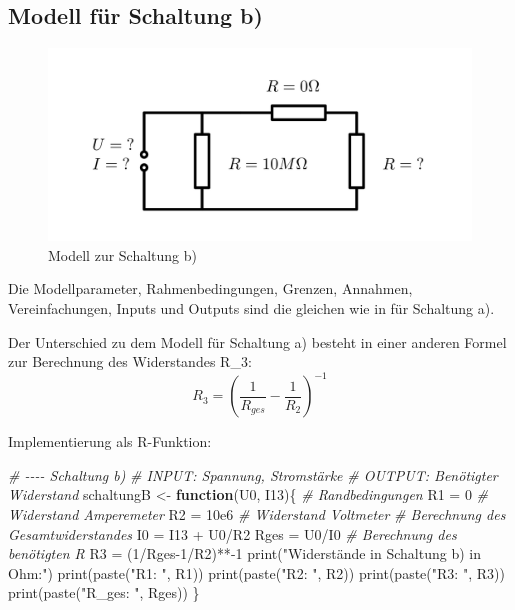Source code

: \documentclass[
  9pt,
]{article}
\newenvironment{Shaded}{\begin{snugshade}}{\end{snugshade}}
\newcommand{\CommentTok}[1]{\textcolor[rgb]{0.56,0.35,0.01}{\textit{#1}}}
\newcommand{\ControlFlowTok}[1]{\textcolor[rgb]{0.13,0.29,0.53}{\textbf{#1}}}
\newcommand{\DecValTok}[1]{\textcolor[rgb]{0.00,0.00,0.81}{#1}}
\newcommand{\FloatTok}[1]{\textcolor[rgb]{0.00,0.00,0.81}{#1}}
\newcommand{\FunctionTok}[1]{\textcolor[rgb]{0.00,0.00,0.00}{#1}}
\newcommand{\NormalTok}[1]{#1}
\newcommand{\OtherTok}[1]{\textcolor[rgb]{0.56,0.35,0.01}{#1}}
\newcommand{\SpecialCharTok}[1]{\textcolor[rgb]{0.00,0.00,0.00}{#1}}
\newcommand{\StringTok}[1]{\textcolor[rgb]{0.31,0.60,0.02}{#1}}
\begin{document}
\hypertarget{modell-fuxfcr-schaltung-b}{%
\subsection{Modell für Schaltung b)}\label{modell-fuxfcr-schaltung-b}}

\begin{figure}
\centering
\includegraphics[width=\textwidth,height=0.2\textheight]{Bilder/ModellB.png}
\caption{Modell zur Schaltung b)}
\end{figure}

Die Modellparameter, Rahmenbedingungen, Grenzen, Annahmen,
Vereinfachungen, Inputs und Outputs sind die gleichen wie in für
Schaltung a).

Der Unterschied zu dem Modell für Schaltung a) besteht in einer anderen
Formel zur Berechnung des Widerstandes R\_3:
\[R_3=(\frac{1}{R_{ges}}-\frac{1}{R_2})^{-1}\]

Implementierung als R-Funktion:

\begin{Shaded}
\begin{Highlighting}[]
\CommentTok{\# {-}{-}{-}{-} Schaltung b)}
\CommentTok{\# INPUT: Spannung, Stromstärke}
\CommentTok{\# OUTPUT: Benötigter Widerstand}
\NormalTok{schaltungB }\OtherTok{\textless{}{-}} \ControlFlowTok{function}\NormalTok{(U0, I13)\{}
  \CommentTok{\# Randbedingungen}
\NormalTok{  R1 }\OtherTok{=} \DecValTok{0} \CommentTok{\# Widerstand Amperemeter}
\NormalTok{  R2 }\OtherTok{=} \FloatTok{10e6} \CommentTok{\# Widerstand Voltmeter}
  \CommentTok{\# Berechnung des Gesamtwiderstandes}
\NormalTok{  I0 }\OtherTok{=}\NormalTok{ I13 }\SpecialCharTok{+}\NormalTok{ U0}\SpecialCharTok{/}\NormalTok{R2}
\NormalTok{  Rges }\OtherTok{=}\NormalTok{ U0}\SpecialCharTok{/}\NormalTok{I0}
  \CommentTok{\# Berechnung des benötigten R}
\NormalTok{  R3 }\OtherTok{=}\NormalTok{ (}\DecValTok{1}\SpecialCharTok{/}\NormalTok{Rges}\DecValTok{{-}1}\SpecialCharTok{/}\NormalTok{R2)}\SpecialCharTok{**{-}}\DecValTok{1}
  \FunctionTok{print}\NormalTok{(}\StringTok{"Widerstände in Schaltung b) in Ohm:"}\NormalTok{)}
  \FunctionTok{print}\NormalTok{(}\FunctionTok{paste}\NormalTok{(}\StringTok{"R1: "}\NormalTok{, R1))}
  \FunctionTok{print}\NormalTok{(}\FunctionTok{paste}\NormalTok{(}\StringTok{"R2: "}\NormalTok{, R2))}
  \FunctionTok{print}\NormalTok{(}\FunctionTok{paste}\NormalTok{(}\StringTok{"R3: "}\NormalTok{, R3))}
  \FunctionTok{print}\NormalTok{(}\FunctionTok{paste}\NormalTok{(}\StringTok{"R\_ges: "}\NormalTok{, Rges))}
\NormalTok{\}}
\end{Highlighting}
\end{Shaded}
\end{document}
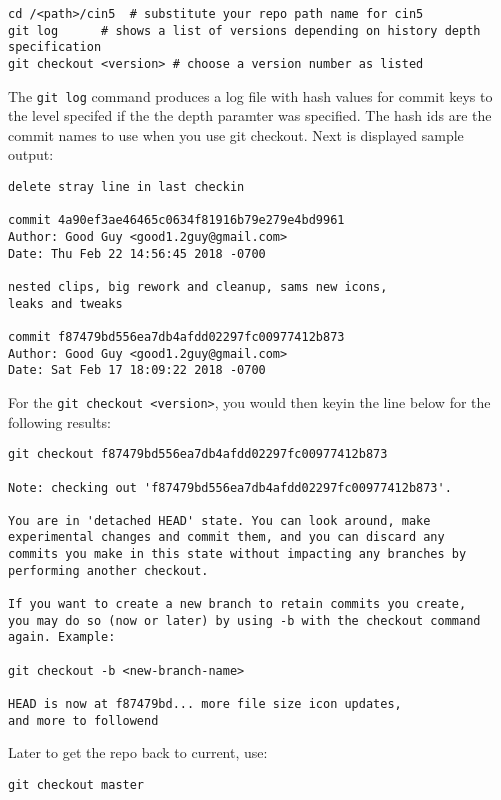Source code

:\begin{lstlisting}[style=sh]
cd /<path>/cin5  # substitute your repo path name for cin5
git log		 # shows a list of versions depending on history depth specification
git checkout <version> # choose a version number as listed
\end{lstlisting}

The \texttt{git log} command produces a log file with hash values
for commit keys to the level specifed if the the depth paramter
was specified. 
The hash ids are the commit names to use when you
use git checkout. Next is displayed sample output:

\begin{lstlisting}[style=nil]
delete stray line in last checkin

commit 4a90ef3ae46465c0634f81916b79e279e4bd9961
Author: Good Guy <good1.2guy@gmail.com>
Date: Thu Feb 22 14:56:45 2018 -0700

nested clips, big rework and cleanup, sams new icons,
leaks and tweaks

commit f87479bd556ea7db4afdd02297fc00977412b873
Author: Good Guy <good1.2guy@gmail.com>
Date: Sat Feb 17 18:09:22 2018 -0700
\end{lstlisting}

For the \texttt{git checkout <version>}, you would then keyin the
line below for the following results:

\begin{lstlisting}[style=nil]
git checkout f87479bd556ea7db4afdd02297fc00977412b873

Note: checking out 'f87479bd556ea7db4afdd02297fc00977412b873'.

You are in 'detached HEAD' state. You can look around, make
experimental changes and commit them, and you can discard any
commits you make in this state without impacting any branches by
performing another checkout.

If you want to create a new branch to retain commits you create,
you may do so (now or later) by using -b with the checkout command
again. Example:

git checkout -b <new-branch-name>

HEAD is now at f87479bd... more file size icon updates,
and more to followend
\end{lstlisting}

Later to get the repo back to current, use:
\begin{lstlisting}[style=sh]
git checkout master
\end{lstlisting}


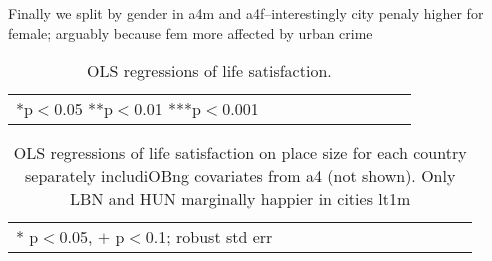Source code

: \documentclass[10pt, letterpaper]{article}
\begin{document}
\begin{spacing}{1.4}
Finally we split by gender in a4m and a4f--interestingly city penaly higher for female; arguably because fem more affected by urban crime 

\begin{table}[H]\centering\caption{OLS regressions of life satisfaction.} \label{regA} \begin{scriptsize} \begin{tabular}{p{2.2in}p{.6in}p{.6in}p{.6in}p{.6in}|p{.6in}p{.6in}p{.6in}p{.6in}p{.6in}p{.6 in}p{.6in}p{.6 in}}\hline  \hline\multicolumn{4}{l}{*p$<$0.05 **p$<$0.01 ***p$<$0.001} \end{tabular}\end{scriptsize}\end{table}




\begin{spacing}{.9} \begin{table}[H]\centering   \begin{scriptsize} \begin{tabular}{p{.5in}p{.5in}p{.5in}p{.5in}p{.5in}p{.5in}p{.5in}p{.5in}p{.5in}p{.5in}p{.5
                                                                      in}p{.5in}p{.5
                                                                      in}}\hline
                                                                      
                                                                      \hline *
                                                                      p$<$0.05,
                                                                      $+$
                                                                      p$<$0.1;
                                                                      robust std
                                                                      err \end{tabular}\end{scriptsize}\caption{\label{a4cou}OLS
                                                                    regressions
                                                                    of life satisfaction on
                                                                    place size
                                                                    for each
                                                                    country
                                                                    separately
                                                                    includiOBng
                                                                    covariates
                                                                    from a4 (not
                                                                    shown). Only
                                                                  LBN and HUN
                                                                  marginally
                                                                  happier in
                                                                  cities lt1m
                                                           }\end{table} \end{spacing}



\end{spacing}
\end{document}
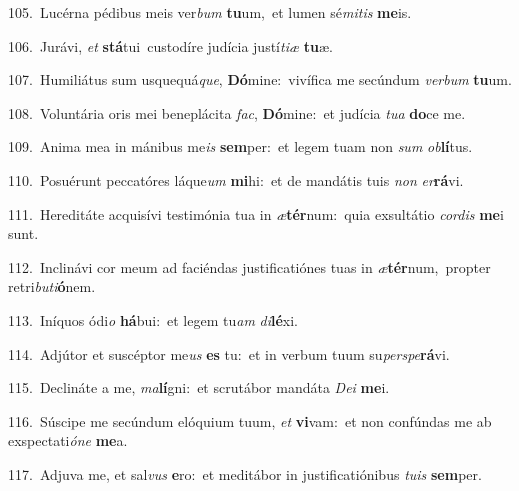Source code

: {\numbfont\textcolor{\numbcolor}{105.}}~Lucérna pédibus meis ver\textit{bum} \textbf{tu}\-um,~\star et lumen sé\-\textit{mi}\-\textit{tis} \textbf{me}\-is.\par
{\numbfont\textcolor{\numbcolor}{106.}}~Jurávi, \textit{et} \textbf{stá}\-tui~\star custodíre judícia justí\-\textit{ti}\-\textit{æ} \textbf{tu}\-æ.\par
{\numbfont\textcolor{\numbcolor}{107.}}~Humiliátus sum usquequá\-\textit{que}\-, \textbf{Dó}\-mine:~\star vivífica me secúndum \textit{ver}\-\textit{bum} \textbf{tu}\-um.\par
{\numbfont\textcolor{\numbcolor}{108.}}~Voluntária oris mei beneplácita \textit{fac}\-, \textbf{Dó}\-mine:~\star et judícia \textit{tu}\-\textit{a} \textbf{do}\-ce me.\par
{\numbfont\textcolor{\numbcolor}{109.}}~Anima mea in mánibus me\textit{is} \textbf{sem}\-per:~\star et legem tuam non \textit{sum} \textit{ob}\-\textbf{lí}tus.\par
{\numbfont\textcolor{\numbcolor}{110.}}~Posuérunt peccatóres láque\textit{um} \textbf{mi}\-hi:~\star et de mandátis tuis \textit{non} \textit{er}\-\textbf{rá}vi.\par
{\numbfont\textcolor{\numbcolor}{111.}}~Hereditáte acquisívi testimónia tua in \textit{æ}\-\textbf{tér}num:~\star quia exsultátio \textit{cor}\-\textit{dis} \textbf{me}\-i sunt.\par
{\numbfont\textcolor{\numbcolor}{112.}}~Inclinávi cor meum ad faciéndas justificatiónes tuas in \textit{æ}\-\textbf{tér}num,~\star propter retri\-\textit{bu}\-\textit{ti}\textbf{ó}nem.\par
{\numbfont\textcolor{\numbcolor}{113.}}~Iníquos ódi\textit{o} \textbf{há}\-bui:~\star et legem tu\textit{am} \textit{di}\-\textbf{lé}xi.\par
{\numbfont\textcolor{\numbcolor}{114.}}~Adjútor et suscéptor me\textit{us} \textbf{es} tu:~\star et in verbum tuum su\-\textit{per}\-\textit{spe}\textbf{rá}vi.\par
{\numbfont\textcolor{\numbcolor}{115.}}~Declináte a me, \textit{ma}\-\textbf{lí}gni:~\star et scrutábor mandáta \textit{De}\-\textit{i} \textbf{me}\-i.\par
{\numbfont\textcolor{\numbcolor}{116.}}~Súscipe me secúndum elóquium tuum, \textit{et} \textbf{vi}\-vam:~\star et non confúndas me ab exspectati\-\textit{ó}\-\textit{ne} \textbf{me}\-a.\par
{\numbfont\textcolor{\numbcolor}{117.}}~Adjuva me, et sal\textit{vus} \textbf{e}\-ro:~\star et meditábor in justificatiónibus \textit{tu}\-\textit{is} \textbf{sem}\-per.\par
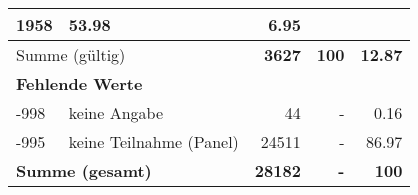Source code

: \begin{longtable}{lXrrr}
       \num{1958} &
       \num[round-mode=places,round-precision=2]{53,98} &
         \num[round-mode=places,round-precision=2]{6,95} \\
     \midrule
     \multicolumn{2}{l}{Summe (gültig)} &
       \textbf{\num{3627}} &
     \textbf{100} &
       \textbf{\num[round-mode=places,round-precision=2]{12,87}} \\
     \multicolumn{5}{l}{\textbf{Fehlende Werte}}\\
       -998 &
       keine Angabe &
         \num{44} &
        - &
         \num[round-mode=places,round-precision=2]{0,16} \\
       -995 &
       keine Teilnahme (Panel) &
         \num{24511} &
        - &
         \num[round-mode=places,round-precision=2]{86,97} \\
     \midrule
     \multicolumn{2}{l}{\textbf{Summe (gesamt)}} &
          \textbf{\num{28182}} &
        \textbf{-} &
        \textbf{100} \\
     \bottomrule
     \end{longtable}
     

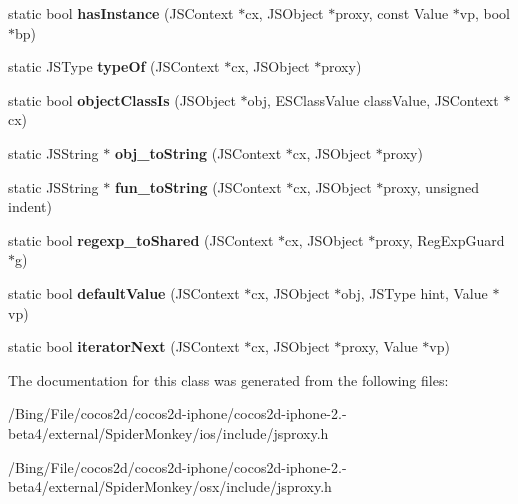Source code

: \begin{DoxyCompactItemize}
\item 
\hypertarget{classjs_1_1_proxy_a87e3f193e8d023f4f994251fa391ca3e}{static bool {\bfseries has\-Instance} (J\-S\-Context $\ast$cx, J\-S\-Object $\ast$proxy, const Value $\ast$vp, bool $\ast$bp)}\label{classjs_1_1_proxy_a87e3f193e8d023f4f994251fa391ca3e}

\item 
\hypertarget{classjs_1_1_proxy_a3cc8aba5ad1d56904cf35ea080c6da4a}{static J\-S\-Type {\bfseries type\-Of} (J\-S\-Context $\ast$cx, J\-S\-Object $\ast$proxy)}\label{classjs_1_1_proxy_a3cc8aba5ad1d56904cf35ea080c6da4a}

\item 
\hypertarget{classjs_1_1_proxy_af92d9a02c9af149b6ad03a3d3b62d6b1}{static bool {\bfseries object\-Class\-Is} (J\-S\-Object $\ast$obj, E\-S\-Class\-Value class\-Value, J\-S\-Context $\ast$cx)}\label{classjs_1_1_proxy_af92d9a02c9af149b6ad03a3d3b62d6b1}

\item 
\hypertarget{classjs_1_1_proxy_ac49074324d9fbfb601125b8f7173351c}{static J\-S\-String $\ast$ {\bfseries obj\-\_\-to\-String} (J\-S\-Context $\ast$cx, J\-S\-Object $\ast$proxy)}\label{classjs_1_1_proxy_ac49074324d9fbfb601125b8f7173351c}

\item 
\hypertarget{classjs_1_1_proxy_a3ced4a051310fb50483388cb55c84591}{static J\-S\-String $\ast$ {\bfseries fun\-\_\-to\-String} (J\-S\-Context $\ast$cx, J\-S\-Object $\ast$proxy, unsigned indent)}\label{classjs_1_1_proxy_a3ced4a051310fb50483388cb55c84591}

\item 
\hypertarget{classjs_1_1_proxy_a9bcc8b353be22db95c1b7866a2d619f1}{static bool {\bfseries regexp\-\_\-to\-Shared} (J\-S\-Context $\ast$cx, J\-S\-Object $\ast$proxy, Reg\-Exp\-Guard $\ast$g)}\label{classjs_1_1_proxy_a9bcc8b353be22db95c1b7866a2d619f1}

\item 
\hypertarget{classjs_1_1_proxy_aa3f353388fd32348e9b462c2defdfe12}{static bool {\bfseries default\-Value} (J\-S\-Context $\ast$cx, J\-S\-Object $\ast$obj, J\-S\-Type hint, Value $\ast$vp)}\label{classjs_1_1_proxy_aa3f353388fd32348e9b462c2defdfe12}

\item 
\hypertarget{classjs_1_1_proxy_a336025d671285655c72e51a1f2aea4da}{static bool {\bfseries iterator\-Next} (J\-S\-Context $\ast$cx, J\-S\-Object $\ast$proxy, Value $\ast$vp)}\label{classjs_1_1_proxy_a336025d671285655c72e51a1f2aea4da}

\end{DoxyCompactItemize}


The documentation for this class was generated from the following files\-:\begin{DoxyCompactItemize}
\item 
/\-Bing/\-File/cocos2d/cocos2d-\/iphone/cocos2d-\/iphone-\/2.-\/beta4/external/\-Spider\-Monkey/ios/include/jsproxy.\-h\item 
/\-Bing/\-File/cocos2d/cocos2d-\/iphone/cocos2d-\/iphone-\/2.-\/beta4/external/\-Spider\-Monkey/osx/include/jsproxy.\-h\end{DoxyCompactItemize}
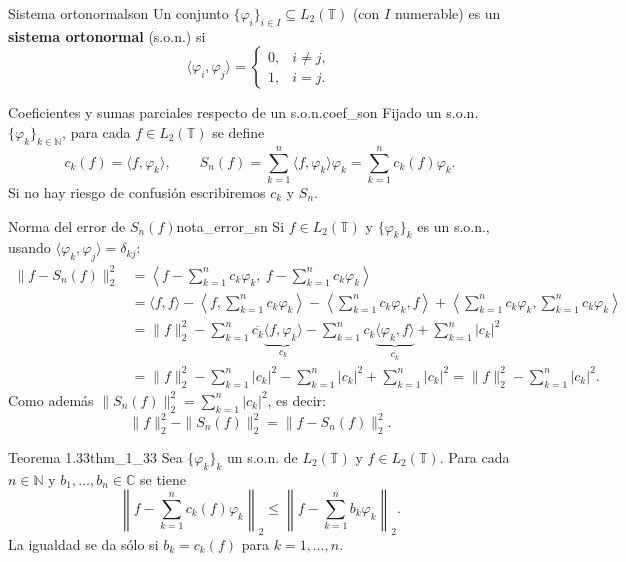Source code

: \begin{definicion}{Sistema ortonormal}{son}
Un conjunto $\{\varphi_i\}_{i\in I} \subseteq L_2(\mathbb{T})$ (con $I$ numerable) es un \textbf{sistema ortonormal} (s.o.n.) si
\[
\langle \varphi_i, \varphi_j\rangle = \begin{cases} 0, & i \ne j, \\ 1, & i = j. \end{cases}
\]
\end{definicion}

\begin{definicion}{Coeficientes y sumas parciales respecto de un s.o.n.}{coef_son}
Fijado un s.o.n. $\{\varphi_k\}_{k\in\mathbb{N}}$, para cada $f \in L_2(\mathbb{T})$ se define
\[
c_k(f) = \langle f, \varphi_k\rangle, \qquad S_n(f) = \sum_{k=1}^n \langle f, \varphi_k\rangle\varphi_k = \sum_{k=1}^n c_k(f)\varphi_k.
\]
Si no hay riesgo de confusión escribiremos $c_k$ y $S_n$.
\end{definicion}

\begin{nota}{Norma del error de $S_n(f)$}{nota_error_sn}
Si $f \in L_2(\mathbb{T})$ y $\{\varphi_k\}_k$ es un s.o.n., usando $\langle \varphi_k, \varphi_j\rangle = \delta_{kj}$:
\begin{align*}
\|f - S_n(f)\|_2^2 &= \left\langle f - \sum_{k=1}^n c_k\varphi_k,\ f - \sum_{k=1}^n c_k\varphi_k\right\rangle \\
&= \langle f, f\rangle - \left\langle f, \sum_{k=1}^n c_k\varphi_k\right\rangle - \left\langle \sum_{k=1}^n c_k\varphi_k, f\right\rangle + \left\langle \sum_{k=1}^n c_k\varphi_k, \sum_{k=1}^n c_k\varphi_k\right\rangle \\
&= \|f\|_2^2 - \sum_{k=1}^n \overline{c_k}\underbrace{\langle f, \varphi_k\rangle}_{c_k} - \sum_{k=1}^n c_k\underbrace{\langle \varphi_k, f\rangle}_{\overline{c_k}} + \sum_{k=1}^n |c_k|^2 \\
&= \|f\|_2^2 - \sum_{k=1}^n |c_k|^2 - \sum_{k=1}^n |c_k|^2 + \sum_{k=1}^n |c_k|^2 = \|f\|_2^2 - \sum_{k=1}^n |c_k|^2.
\end{align*}
Como además $\|S_n(f)\|_2^2 = \sum_{k=1}^n |c_k|^2$, es decir:
\[
\|f\|_2^2 - \|S_n(f)\|_2^2 = \|f - S_n(f)\|_2^2.
\]
\end{nota}

\begin{teorema}{Teorema 1.33}{thm_1_33}
Sea $\{\varphi_k\}_k$ un s.o.n. de $L_2(\mathbb{T})$ y $f \in L_2(\mathbb{T})$. Para cada $n \in \mathbb{N}$ y $b_1, \dots, b_n \in \mathbb{C}$ se tiene
\[
\left\| f - \sum_{k=1}^n c_k(f)\varphi_k \right\|_2 \le \left\| f - \sum_{k=1}^n b_k\varphi_k \right\|_2.
\]
La igualdad se da sólo si $b_k = c_k(f)$ para $k = 1, \dots, n$.
\end{teorema}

◆ **Prompt**: Pull out each line of the listing that holds the string "Rges".

◆ **Worked solution**:
\NormalTok{  Rges }\OtherTok{=}\NormalTok{ U0}\SpecialCharTok{/}\NormalTok{I0}
\NormalTok{  R3 }\OtherTok{=}\NormalTok{ (}\DecValTok{1}\SpecialCharTok{/}\NormalTok{Rges}\DecValTok{{-}1}\SpecialCharTok{/}\NormalTok{R2)}\SpecialCharTok{**{-}}\DecValTok{1}
  \FunctionTok{print}\NormalTok{(}\FunctionTok{paste}\NormalTok{(}\StringTok{"R\_ges: "}\NormalTok{, Rges))}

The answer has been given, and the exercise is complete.